Proton/particle therapy is a niche modality only delivered to relatively few patients, e.g. the NHS capability for proton therapy in the UK is 1,500 treated patients per year once their two centres are fully utilised, which represents around 1% of all patients treated with radiotherapy in the UK. The reason for this is the very high costs associated with proton therapy centres and consequently treatments, which are far higher than for photon-based treatments, e.g. VMAT. So, even if FLASH will be the next big thing in proton/particle therapy, for FLASH to really make a difference I believe that photon FLASH is needed. However, the inefficient bremsstrahlung process requires a very intense electron beam to incident on a target which is far outside the capability of current medical linear accelerators. So, technological advancements are required on all components, and likely new concepts for intensity-modulation are required before photon FLASH becomes available clinically, e.g. the PHASER concept presented by Maxim et al.    

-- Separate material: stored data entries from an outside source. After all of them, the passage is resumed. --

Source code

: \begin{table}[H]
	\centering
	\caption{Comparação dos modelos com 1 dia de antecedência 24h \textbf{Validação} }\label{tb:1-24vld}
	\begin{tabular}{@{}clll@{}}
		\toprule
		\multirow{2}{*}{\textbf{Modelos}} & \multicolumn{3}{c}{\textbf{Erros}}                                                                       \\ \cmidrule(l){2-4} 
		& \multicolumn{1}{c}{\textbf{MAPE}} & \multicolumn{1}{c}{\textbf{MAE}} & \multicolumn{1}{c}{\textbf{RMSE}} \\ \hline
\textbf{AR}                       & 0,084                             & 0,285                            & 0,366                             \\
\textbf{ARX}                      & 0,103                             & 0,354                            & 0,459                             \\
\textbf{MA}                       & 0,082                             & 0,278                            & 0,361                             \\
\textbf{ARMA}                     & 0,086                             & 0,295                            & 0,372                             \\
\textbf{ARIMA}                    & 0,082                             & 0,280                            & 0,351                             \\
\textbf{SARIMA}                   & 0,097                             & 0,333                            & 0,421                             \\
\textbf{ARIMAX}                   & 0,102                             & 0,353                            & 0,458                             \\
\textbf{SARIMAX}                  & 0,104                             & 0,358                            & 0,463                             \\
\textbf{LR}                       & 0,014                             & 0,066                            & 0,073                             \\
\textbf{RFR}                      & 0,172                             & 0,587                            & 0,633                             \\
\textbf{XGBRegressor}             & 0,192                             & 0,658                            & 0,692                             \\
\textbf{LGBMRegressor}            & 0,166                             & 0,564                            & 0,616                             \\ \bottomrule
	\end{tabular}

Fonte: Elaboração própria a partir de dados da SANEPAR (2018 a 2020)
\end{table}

I believe that most radiotherapy treatments will be FLASH in the not too distant future. The reason for this is the biological and practical benefits with a quick FLASH treatment. There is no real downside with FLASH, only technical challenges that we are working to find solutions for. However, due to the relative higher cost of particle therapy, even if it will become more common than now, it will likely never play more than a marginal role in the future of radiotherapy treatment. Although, most of the particle treatments delivered in the future will undoubtably be FLASH.